- [INSTRUCTIONS FOR THE TASK] Each line from the one containing "# Basic output" through the end of the entries below must be output exactly; no other line belongs.
--
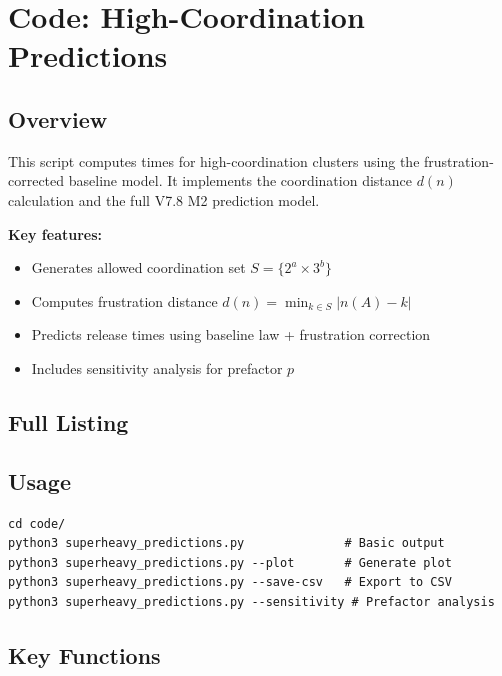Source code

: 
\chapter{Code: High-Coordination Predictions}
\label{app:superheavy}

\section{Overview}

This script computes \ClosedFourRelease{} times for high-coordination clusters using the
frustration-corrected baseline model. It implements the coordination distance
$d(n)$ calculation and the full V7.8 M2 prediction model.

\textbf{Key features:}
\begin{itemize}
    \item Generates allowed coordination set $S = \{2^a \times 3^b\}$
    \item Computes frustration distance $d(n) = \min_{k \in S} |n(A) - k|$
    \item Predicts release times using baseline law + frustration correction
    \item Includes sensitivity analysis for prefactor $p$
\end{itemize}

\section{Full Listing}



\section{Usage}

\begin{verbatim}
cd code/
python3 superheavy_predictions.py              # Basic output
python3 superheavy_predictions.py --plot       # Generate plot
python3 superheavy_predictions.py --save-csv   # Export to CSV
python3 superheavy_predictions.py --sensitivity # Prefactor analysis
\end{verbatim}

\section{Key Functions}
--
- [SOLUTION]
python3 superheavy_predictions.py              # Basic output
python3 superheavy_predictions.py --plot       # Generate plot
python3 superheavy_predictions.py --save-csv   # Export to CSV
python3 superheavy_predictions.py --sensitivity # Prefactor analysis
\end{verbatim}

\section{Key Functions}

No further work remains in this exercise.